Já em relação aos alunos, só haveria uma opção de período, o integral, que iniciaria as 7 horas da manhã e iria até as 19h com refeições e uma grande variedade de atividades.
As crianças e jovens não podem ficar ociosos.
O ócio é o principal problema do jovem periférico.
No final do dia, o jovem voltaria para casa e encontraria lá pelo menos um pai, mãe ou responsável lhe aguardando na comunidade, já que esses adultos trabalham perto de suas residências e também poderiam chegar mais cedo em casa.
#4 Lazer: a vantagem principal de se chegar cedo em casa é poder fazer algo além do trabalho e da escola. Se o lazer é concentrado apenas nas regiões centrais da cidade, é impossível que a população periférica tenha acesso a ele durante a semana, por exemplo, pois isso implicaria em mais viagens em transporte público, e mais custo.
O lazer na periferia é fundamental. Ele se cristaliza através de praças, quadras esportivas, pistas de skate e de bicicleta, centros de convivência, centros culturais e centros comerciais com cinemas, por exemplo.
Por quê não sonhar com cinemas de qualidade na periferia? Só de imaginar uma família de periferia indo ao cinema numa quarta-feira à noite, sessão das 21h, já me dá uma sensação boa. Uma sensação de que melhoramos muito a nossa cidade!
Uma vez que essas pessoas experimentem esse maravilhoso estilo de vida da classe média com moradia de qualidade, trabalho e escola perto de casa e opções permanentes de lazer, irão lutar com todas as suas forças para que tudo continue assim — ou melhore!

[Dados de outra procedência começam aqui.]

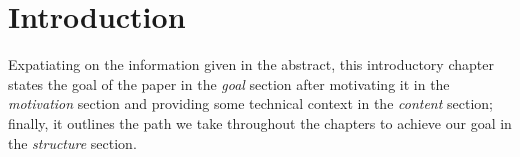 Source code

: \chapter{Introduction}
Expatiating on the information given in the abstract,
this introductory chapter
states the goal of the paper in the \textit{goal} section
after motivating it in the \textit{motivation} section
and providing some technical context in the \textit{content} section;
finally, it outlines the path we take throughout the chapters
to achieve our goal in the \textit{structure} section.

O jovem, principalmente, sonhará com um futuro onde ele continuará morando ali porque ali é bom. Ele gosta dali. É feliz ali com as pessoas com quem estudou e brincou ao longo dos anos. É feliz com o trabalho que fica perto de casa e, por isso, o valoriza. Não imaginaria sua vida sem o lazer que pode ter no meio da semana ou aos finais de semana.

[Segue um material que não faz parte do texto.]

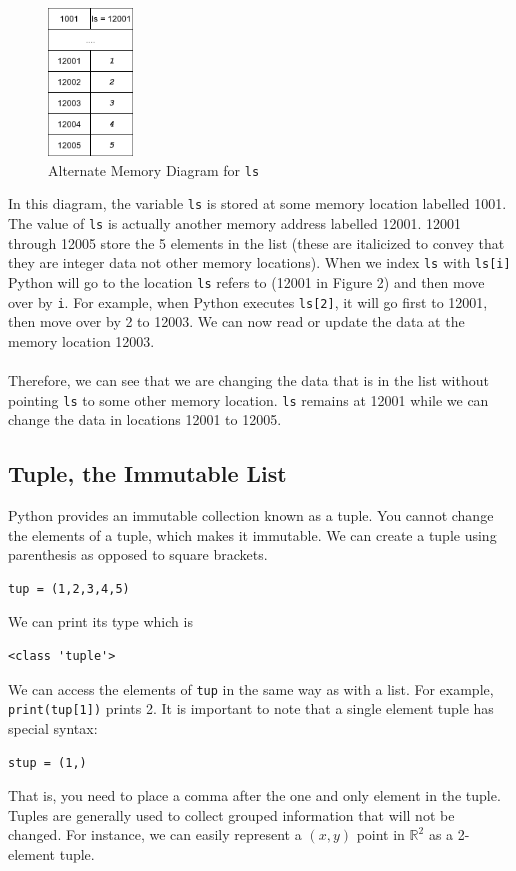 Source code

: \documentclass{article}
\begin{document}
\begin{figure}[hbt]
    \centering
    \includegraphics[width=0.2\textwidth]{pointer_diagram_2.png}
    \caption{Alternate Memory Diagram for \texttt{ls}}
    \label{fig:my_label}
\end{figure}
\noindent In this diagram, the variable \texttt{ls} is stored at some memory location labelled 1001. The value of \texttt{ls} is actually another memory address labelled 12001. 12001 through 12005 store the 5 elements in the list (these are italicized to convey that they are integer data not other memory locations). When we index \texttt{ls} with \texttt{ls[i]} Python will go to the location \texttt{ls} refers to (12001 in Figure 2) and then move over by \texttt{i}. For example, when Python executes \texttt{ls[2]}, it will go first to 12001, then move over by 2 to 12003. We can now read or update the data at the memory location 12003.\\\\
Therefore, we can see that we are changing the data that is in the list without pointing \texttt{ls} to some other memory location. \texttt{ls} remains at 12001 while we can change the data in locations 12001 to 12005.

\subsection{Tuple, the Immutable List}
Python provides an immutable collection known as a tuple. You cannot change the elements of a tuple, which makes it immutable. We can create a tuple using parenthesis as opposed to square brackets.
\begin{verbatim}
tup = (1,2,3,4,5)
\end{verbatim}
We can print its type which is
\begin{verbatim}
<class 'tuple'>
\end{verbatim}
We can access the elements of \texttt{tup} in the same way as with a list. For example, \texttt{print(tup[1])} prints 2. It is important to note that a single element tuple has special syntax:
\begin{verbatim}
stup = (1,)
\end{verbatim}
That is, you need to place a comma after the one and only element in the tuple. Tuples are generally used to collect grouped information that will not be changed. For instance, we can easily represent a $(x,y)$ point in $\mathbb{R}^2$ as a 2-element tuple. 
\end{document}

Por esses motivos, nunca procuraria o crime. O crime seria um downgrade. O crime jogaria toda essa vida fora.
Para os poucos que ainda se interessassem em trilhar a curta carreira do crime — curta porque a maioria de seus praticantes não chega aos 25 anos de idade — haveria segurança pública agindo com inteligência e objetividade para proteger não somente a população de bem, mas todo esse aparato social que indiquei acima.
Esse é o meu sonho de cidade. Uma cidade sem violência e com gente feliz.